• **Dataset excerpts**:
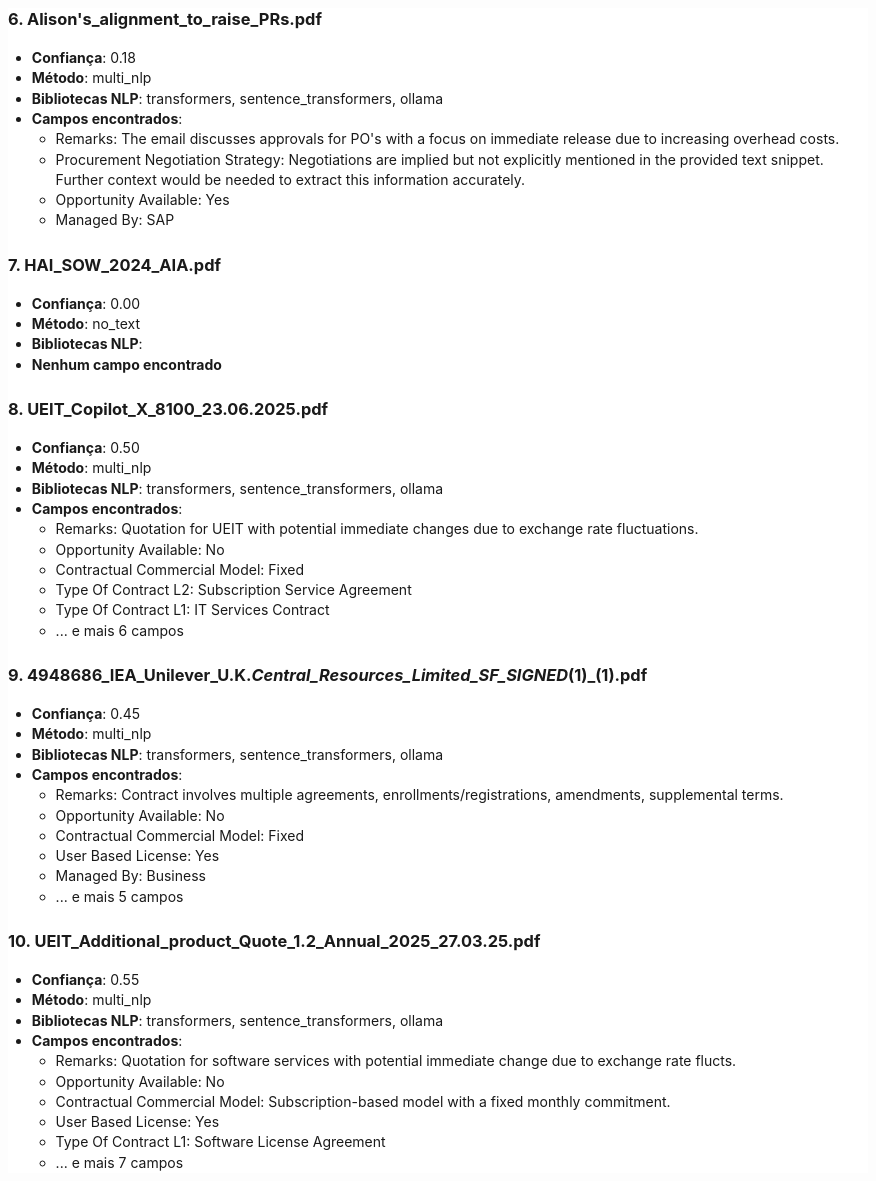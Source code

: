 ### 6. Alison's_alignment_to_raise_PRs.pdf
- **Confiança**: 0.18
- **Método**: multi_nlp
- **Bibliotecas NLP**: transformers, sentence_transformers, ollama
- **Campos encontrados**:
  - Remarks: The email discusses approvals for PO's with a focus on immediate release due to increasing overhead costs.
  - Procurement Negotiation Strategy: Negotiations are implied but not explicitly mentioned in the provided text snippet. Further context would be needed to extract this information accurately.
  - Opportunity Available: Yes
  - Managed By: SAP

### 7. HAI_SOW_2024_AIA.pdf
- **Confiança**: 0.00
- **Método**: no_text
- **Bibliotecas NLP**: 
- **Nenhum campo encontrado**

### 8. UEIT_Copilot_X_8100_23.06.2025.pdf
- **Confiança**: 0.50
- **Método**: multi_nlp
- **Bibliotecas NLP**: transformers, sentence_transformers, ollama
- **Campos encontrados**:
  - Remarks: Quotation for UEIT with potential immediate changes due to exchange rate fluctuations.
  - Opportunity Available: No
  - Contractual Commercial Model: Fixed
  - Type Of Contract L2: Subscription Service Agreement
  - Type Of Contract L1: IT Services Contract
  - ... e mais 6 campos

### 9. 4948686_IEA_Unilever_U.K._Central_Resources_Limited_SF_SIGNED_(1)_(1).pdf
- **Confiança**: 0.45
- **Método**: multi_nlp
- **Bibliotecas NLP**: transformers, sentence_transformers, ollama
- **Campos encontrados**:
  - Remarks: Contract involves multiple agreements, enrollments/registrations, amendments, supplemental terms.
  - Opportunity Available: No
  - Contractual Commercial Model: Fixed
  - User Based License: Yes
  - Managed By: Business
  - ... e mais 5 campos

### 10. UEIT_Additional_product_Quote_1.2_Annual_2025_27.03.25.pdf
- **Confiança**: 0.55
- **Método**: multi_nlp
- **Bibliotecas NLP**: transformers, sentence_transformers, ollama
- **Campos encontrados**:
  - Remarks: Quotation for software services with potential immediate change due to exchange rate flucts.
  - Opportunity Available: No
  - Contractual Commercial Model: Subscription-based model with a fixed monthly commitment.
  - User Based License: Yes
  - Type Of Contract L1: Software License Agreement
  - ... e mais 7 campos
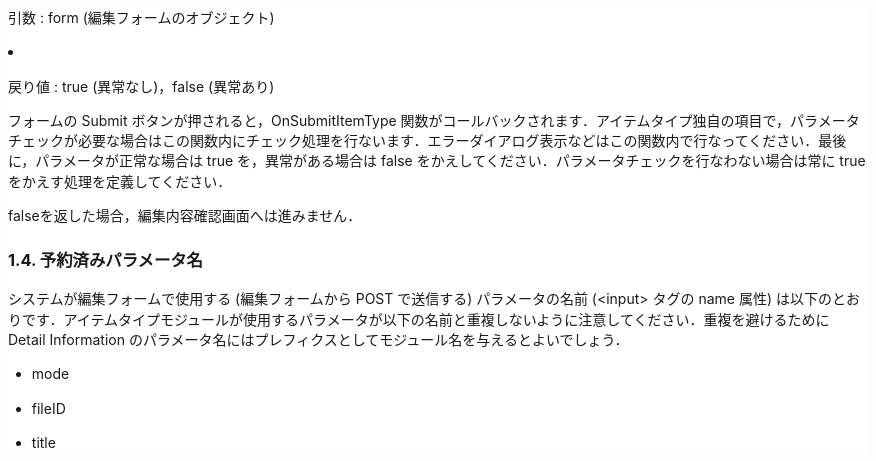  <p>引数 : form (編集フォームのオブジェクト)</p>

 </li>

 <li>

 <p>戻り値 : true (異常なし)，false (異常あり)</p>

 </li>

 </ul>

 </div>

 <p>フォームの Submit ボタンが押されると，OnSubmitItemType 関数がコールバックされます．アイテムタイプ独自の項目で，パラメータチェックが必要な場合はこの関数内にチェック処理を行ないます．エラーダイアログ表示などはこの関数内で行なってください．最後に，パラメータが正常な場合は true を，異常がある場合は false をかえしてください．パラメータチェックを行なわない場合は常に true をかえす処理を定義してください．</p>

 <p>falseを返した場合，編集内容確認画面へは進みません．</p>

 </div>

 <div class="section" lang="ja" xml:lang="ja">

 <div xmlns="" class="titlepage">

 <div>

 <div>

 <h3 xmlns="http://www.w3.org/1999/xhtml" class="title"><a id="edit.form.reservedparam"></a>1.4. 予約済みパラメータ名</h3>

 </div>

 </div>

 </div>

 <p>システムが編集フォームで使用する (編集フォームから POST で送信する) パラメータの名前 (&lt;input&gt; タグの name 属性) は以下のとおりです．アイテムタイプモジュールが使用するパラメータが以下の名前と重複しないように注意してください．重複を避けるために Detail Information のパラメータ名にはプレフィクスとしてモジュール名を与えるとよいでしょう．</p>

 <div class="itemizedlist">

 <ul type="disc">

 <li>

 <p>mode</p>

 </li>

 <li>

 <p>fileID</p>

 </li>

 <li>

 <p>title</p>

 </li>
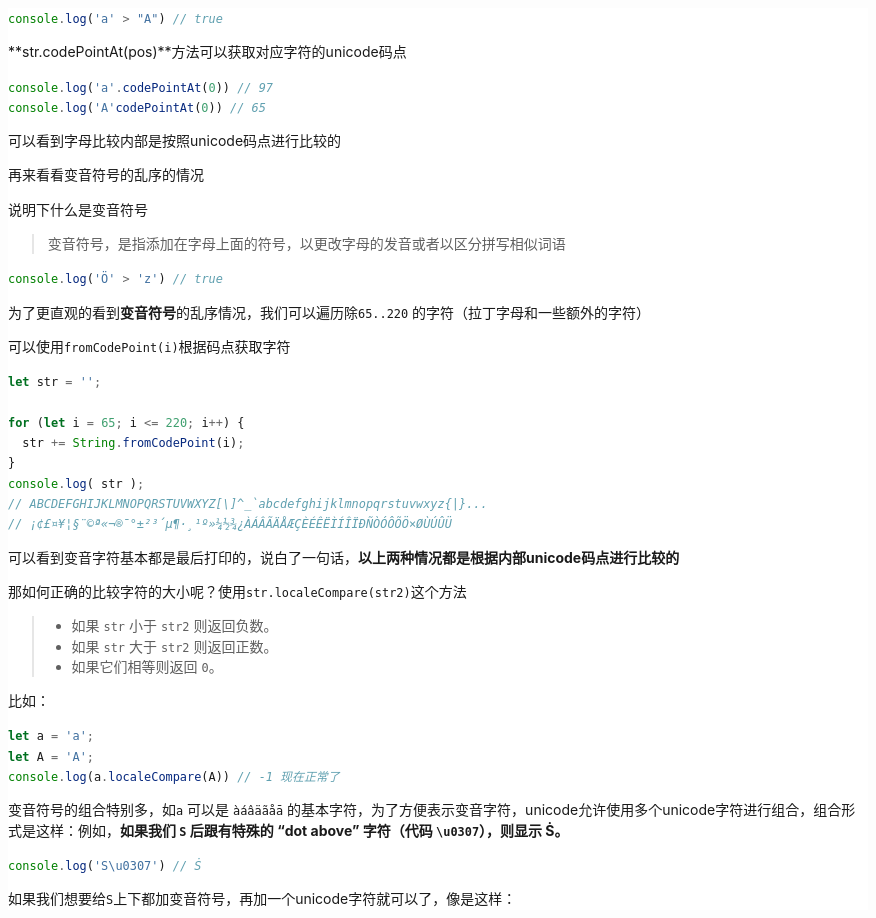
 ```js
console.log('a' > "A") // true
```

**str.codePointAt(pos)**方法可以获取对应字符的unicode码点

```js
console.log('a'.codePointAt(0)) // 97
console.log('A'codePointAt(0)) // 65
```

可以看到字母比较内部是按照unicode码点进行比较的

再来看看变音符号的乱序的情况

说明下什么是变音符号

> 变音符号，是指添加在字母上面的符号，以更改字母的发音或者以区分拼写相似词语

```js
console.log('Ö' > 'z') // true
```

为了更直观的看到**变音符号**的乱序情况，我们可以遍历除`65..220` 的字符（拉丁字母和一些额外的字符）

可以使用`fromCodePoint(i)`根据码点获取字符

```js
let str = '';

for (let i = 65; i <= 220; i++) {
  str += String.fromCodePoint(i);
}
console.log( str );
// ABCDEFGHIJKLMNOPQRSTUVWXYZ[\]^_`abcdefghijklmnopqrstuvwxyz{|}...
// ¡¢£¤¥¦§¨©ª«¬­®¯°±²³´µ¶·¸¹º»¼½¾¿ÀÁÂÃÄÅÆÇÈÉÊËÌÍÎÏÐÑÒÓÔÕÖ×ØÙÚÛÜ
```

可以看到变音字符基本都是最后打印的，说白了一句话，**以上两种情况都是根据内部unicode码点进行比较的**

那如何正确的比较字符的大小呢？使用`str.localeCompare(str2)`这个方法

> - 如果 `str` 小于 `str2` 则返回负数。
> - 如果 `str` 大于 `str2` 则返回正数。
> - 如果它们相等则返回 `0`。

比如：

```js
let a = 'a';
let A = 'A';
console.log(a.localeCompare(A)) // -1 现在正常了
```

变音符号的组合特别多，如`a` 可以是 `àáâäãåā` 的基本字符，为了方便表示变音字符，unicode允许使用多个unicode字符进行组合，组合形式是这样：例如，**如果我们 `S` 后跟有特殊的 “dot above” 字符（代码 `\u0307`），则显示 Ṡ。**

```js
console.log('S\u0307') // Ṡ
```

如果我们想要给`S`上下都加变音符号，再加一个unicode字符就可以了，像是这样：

• **Task directions**: Write down all the entries exactly, but not the pictures they hold.

• **Your response**:
Source code

: ### 6. Alison's_alignment_to_raise_PRs.pdf
- **Confiança**: 0.18
- **Método**: multi_nlp
- **Bibliotecas NLP**: transformers, sentence_transformers, ollama
- **Campos encontrados**:
  - Remarks: The email discusses approvals for PO's with a focus on immediate release due to increasing overhead costs.
  - Procurement Negotiation Strategy: Negotiations are implied but not explicitly mentioned in the provided text snippet. Further context would be needed to extract this information accurately.
  - Opportunity Available: Yes
  - Managed By: SAP

### 7. HAI_SOW_2024_AIA.pdf
- **Confiança**: 0.00
- **Método**: no_text
- **Bibliotecas NLP**: 
- **Nenhum campo encontrado**

### 8. UEIT_Copilot_X_8100_23.06.2025.pdf
- **Confiança**: 0.50
- **Método**: multi_nlp
- **Bibliotecas NLP**: transformers, sentence_transformers, ollama
- **Campos encontrados**:
  - Remarks: Quotation for UEIT with potential immediate changes due to exchange rate fluctuations.
  - Opportunity Available: No
  - Contractual Commercial Model: Fixed
  - Type Of Contract L2: Subscription Service Agreement
  - Type Of Contract L1: IT Services Contract
  - ... e mais 6 campos

### 9. 4948686_IEA_Unilever_U.K._Central_Resources_Limited_SF_SIGNED_(1)_(1).pdf
- **Confiança**: 0.45
- **Método**: multi_nlp
- **Bibliotecas NLP**: transformers, sentence_transformers, ollama
- **Campos encontrados**:
  - Remarks: Contract involves multiple agreements, enrollments/registrations, amendments, supplemental terms.
  - Opportunity Available: No
  - Contractual Commercial Model: Fixed
  - User Based License: Yes
  - Managed By: Business
  - ... e mais 5 campos

### 10. UEIT_Additional_product_Quote_1.2_Annual_2025_27.03.25.pdf
- **Confiança**: 0.55
- **Método**: multi_nlp
- **Bibliotecas NLP**: transformers, sentence_transformers, ollama
- **Campos encontrados**:
  - Remarks: Quotation for software services with potential immediate change due to exchange rate flucts.
  - Opportunity Available: No
  - Contractual Commercial Model: Subscription-based model with a fixed monthly commitment.
  - User Based License: Yes
  - Type Of Contract L1: Software License Agreement
  - ... e mais 7 campos
  <p>引数 : form (編集フォームのオブジェクト)</p>

 </li>

 <li>

 <p>戻り値 : true (異常なし)，false (異常あり)</p>

 </li>

 </ul>

 </div>

 <p>フォームの Submit ボタンが押されると，OnSubmitItemType 関数がコールバックされます．アイテムタイプ独自の項目で，パラメータチェックが必要な場合はこの関数内にチェック処理を行ないます．エラーダイアログ表示などはこの関数内で行なってください．最後に，パラメータが正常な場合は true を，異常がある場合は false をかえしてください．パラメータチェックを行なわない場合は常に true をかえす処理を定義してください．</p>

 <p>falseを返した場合，編集内容確認画面へは進みません．</p>

 </div>

 <div class="section" lang="ja" xml:lang="ja">

 <div xmlns="" class="titlepage">

 <div>

 <div>

 <h3 xmlns="http://www.w3.org/1999/xhtml" class="title"><a id="edit.form.reservedparam"></a>1.4. 予約済みパラメータ名</h3>

 </div>

 </div>

 </div>

 <p>システムが編集フォームで使用する (編集フォームから POST で送信する) パラメータの名前 (&lt;input&gt; タグの name 属性) は以下のとおりです．アイテムタイプモジュールが使用するパラメータが以下の名前と重複しないように注意してください．重複を避けるために Detail Information のパラメータ名にはプレフィクスとしてモジュール名を与えるとよいでしょう．</p>

 <div class="itemizedlist">

 <ul type="disc">

 <li>

 <p>mode</p>

 </li>

 <li>

 <p>fileID</p>

 </li>

 <li>

 <p>title</p>

 </li>
 ```js
console.log('a' > "A") // true
```

**str.codePointAt(pos)**方法可以获取对应字符的unicode码点

```js
console.log('a'.codePointAt(0)) // 97
console.log('A'codePointAt(0)) // 65
```

可以看到字母比较内部是按照unicode码点进行比较的

再来看看变音符号的乱序的情况

说明下什么是变音符号

> 变音符号，是指添加在字母上面的符号，以更改字母的发音或者以区分拼写相似词语

```js
console.log('Ö' > 'z') // true
```

为了更直观的看到**变音符号**的乱序情况，我们可以遍历除`65..220` 的字符（拉丁字母和一些额外的字符）

可以使用`fromCodePoint(i)`根据码点获取字符

```js
let str = '';

for (let i = 65; i <= 220; i++) {
  str += String.fromCodePoint(i);
}
console.log( str );
// ABCDEFGHIJKLMNOPQRSTUVWXYZ[\]^_`abcdefghijklmnopqrstuvwxyz{|}...
// ¡¢£¤¥¦§¨©ª«¬­®¯°±²³´µ¶·¸¹º»¼½¾¿ÀÁÂÃÄÅÆÇÈÉÊËÌÍÎÏÐÑÒÓÔÕÖ×ØÙÚÛÜ
```

可以看到变音字符基本都是最后打印的，说白了一句话，**以上两种情况都是根据内部unicode码点进行比较的**

那如何正确的比较字符的大小呢？使用`str.localeCompare(str2)`这个方法

> - 如果 `str` 小于 `str2` 则返回负数。
> - 如果 `str` 大于 `str2` 则返回正数。
> - 如果它们相等则返回 `0`。

比如：

```js
let a = 'a';
let A = 'A';
console.log(a.localeCompare(A)) // -1 现在正常了
```

变音符号的组合特别多，如`a` 可以是 `àáâäãåā` 的基本字符，为了方便表示变音字符，unicode允许使用多个unicode字符进行组合，组合形式是这样：例如，**如果我们 `S` 后跟有特殊的 “dot above” 字符（代码 `\u0307`），则显示 Ṡ。**

```js
console.log('S\u0307') // Ṡ
```

如果我们想要给`S`上下都加变音符号，再加一个unicode字符就可以了，像是这样：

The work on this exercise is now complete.